Susuyorum, dilimden kelimeler çıkmak
istemiyor, nefesimi kelimeler için zorlamak istemiyorum.
Açık
olacam, böyle soyut olunca belki tam anlaşılmıyor çünkü, beni
direk görse iç düşüncelerimi bilse o zaman daha rahat
anlaşılırım zaten. Enerjim yok. Enerjim gitti, neden bilmiyorum
birden sessizce. Biri zorlayınca kelimeler çıkıyor otomatikmen,
ama sanki ben değil de beyincik yapıyor, alışkanlıktan gelen
kelimeler, özne yüklem bana özgü sırasıyla kalıplarım, çok
kullandığım tekrar ettiğim kelimeler çıkıyor. Baktım espri
bile yapıyorum. Evet burda yapmadığıma bakmayın,
yapabiliyormuşum, hayat varmış beyinciğimde otomatikmen. Yani
beni de bıraksan serbest, tekrar mutlu olabiliyormuşum, eski kız
arkadaşlarımın bıraktığımda mutlu olabilmesi gibi, mutlu
olması için serbest bırak yeter.
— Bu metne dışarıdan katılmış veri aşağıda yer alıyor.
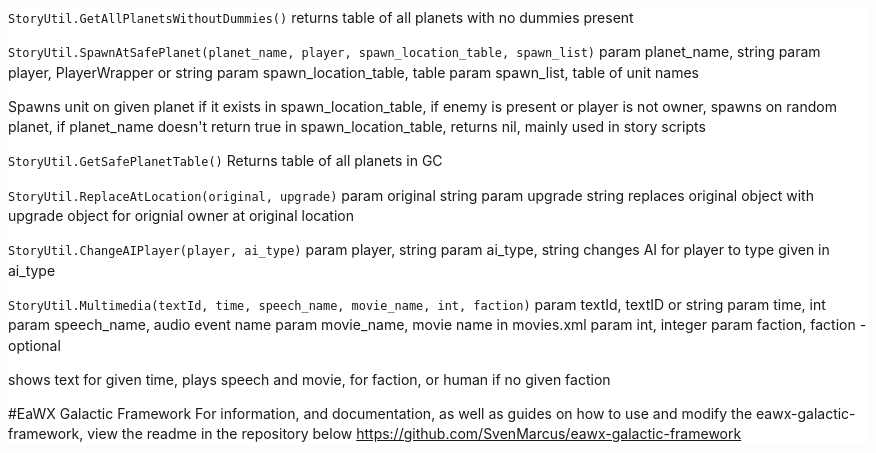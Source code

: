 ``StoryUtil.GetAllPlanetsWithoutDummies()``
returns table of all planets with no dummies present

``StoryUtil.SpawnAtSafePlanet(planet_name, player, spawn_location_table, spawn_list)``
param planet_name, string
param player, PlayerWrapper or string
param spawn_location_table, table
param spawn_list, table of unit names

Spawns unit on given planet if it exists in spawn_location_table, if enemy is present or player is not owner, spawns on random planet, if planet_name doesn't return true in spawn_location_table, returns nil, mainly used in story scripts

``StoryUtil.GetSafePlanetTable()``
Returns table of all planets in GC

``StoryUtil.ReplaceAtLocation(original, upgrade)``
param original string
param upgrade string
replaces original object with upgrade object for orignial owner at original location

``StoryUtil.ChangeAIPlayer(player, ai_type)``
param player, string
param ai_type, string
changes AI for player to type given in ai_type

``StoryUtil.Multimedia(textId, time, speech_name, movie_name, int, faction)``
param textId, textID or string
param time, int
param speech_name, audio event name
param movie_name, movie name in movies.xml
param int, integer
param faction, faction - optional

shows text for given time, plays speech and movie, for faction, or human if no given faction


#EaWX Galactic Framework
For information, and documentation, as well as guides on how to use and modify the eawx-galactic-framework, view the readme in the repository below
https://github.com/SvenMarcus/eawx-galactic-framework
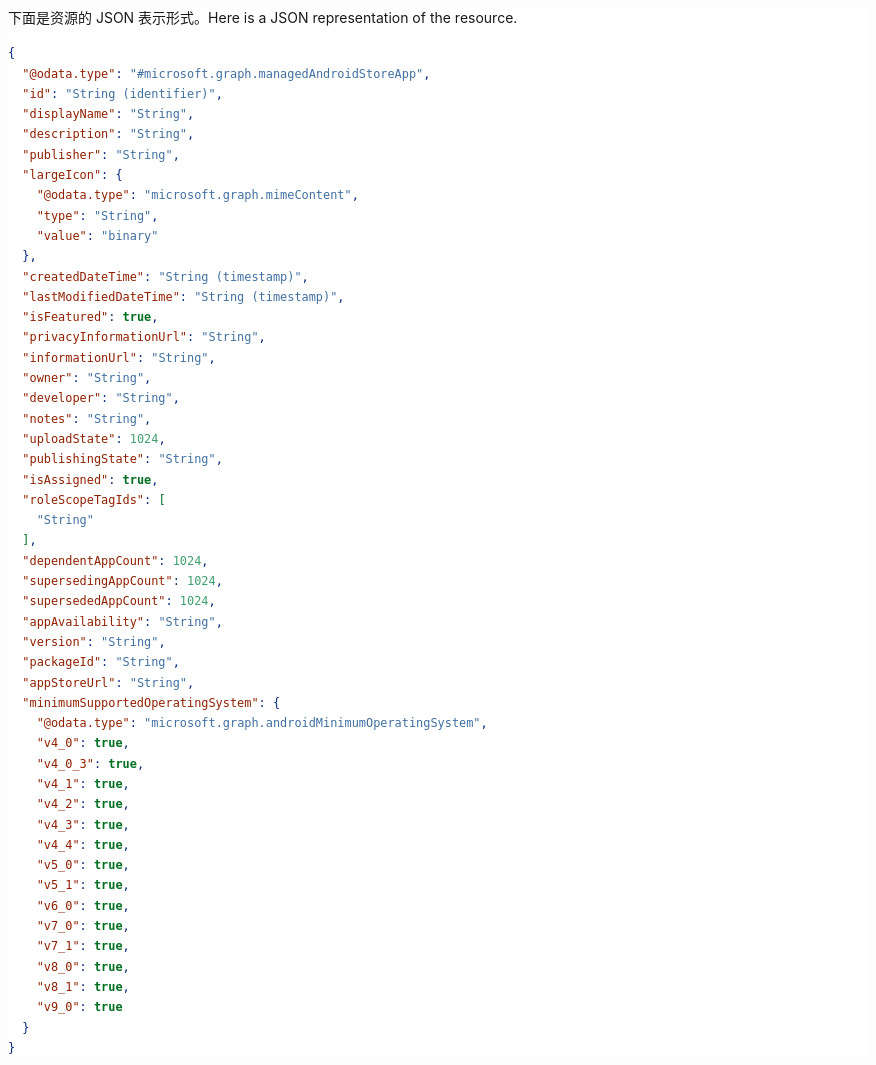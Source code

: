 <span data-ttu-id="643c5-261">下面是资源的 JSON 表示形式。</span><span class="sxs-lookup"><span data-stu-id="643c5-261">Here is a JSON representation of the resource.</span></span>

``` json
{
  "@odata.type": "#microsoft.graph.managedAndroidStoreApp",
  "id": "String (identifier)",
  "displayName": "String",
  "description": "String",
  "publisher": "String",
  "largeIcon": {
    "@odata.type": "microsoft.graph.mimeContent",
    "type": "String",
    "value": "binary"
  },
  "createdDateTime": "String (timestamp)",
  "lastModifiedDateTime": "String (timestamp)",
  "isFeatured": true,
  "privacyInformationUrl": "String",
  "informationUrl": "String",
  "owner": "String",
  "developer": "String",
  "notes": "String",
  "uploadState": 1024,
  "publishingState": "String",
  "isAssigned": true,
  "roleScopeTagIds": [
    "String"
  ],
  "dependentAppCount": 1024,
  "supersedingAppCount": 1024,
  "supersededAppCount": 1024,
  "appAvailability": "String",
  "version": "String",
  "packageId": "String",
  "appStoreUrl": "String",
  "minimumSupportedOperatingSystem": {
    "@odata.type": "microsoft.graph.androidMinimumOperatingSystem",
    "v4_0": true,
    "v4_0_3": true,
    "v4_1": true,
    "v4_2": true,
    "v4_3": true,
    "v4_4": true,
    "v5_0": true,
    "v5_1": true,
    "v6_0": true,
    "v7_0": true,
    "v7_1": true,
    "v8_0": true,
    "v8_1": true,
    "v9_0": true
  }
}
```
Bedenimde enerji varmış. Yoğun
bakımdaki insanların ölüme 1-2 saniye kalana kadar karakterlerini
gösterebilmeleri gibi, iç enerjim bitmeyecek, ben bitmeyeceğim,
ölene kadar, o otomatik, ve son nefesimi verene kadar kalbim hızlıca
atacak, nefes alacam, göğsüm inip çıkacak, solunum makinasına
bağlı olsa bile. Yani neymiş "hayatta enerji biterse bi daha
gelir mi?" yanlış soruymuş, çünkü hayatta enerji
bitmezmiş, çok azalırmış, ama biterse ölürmüşüz zaten.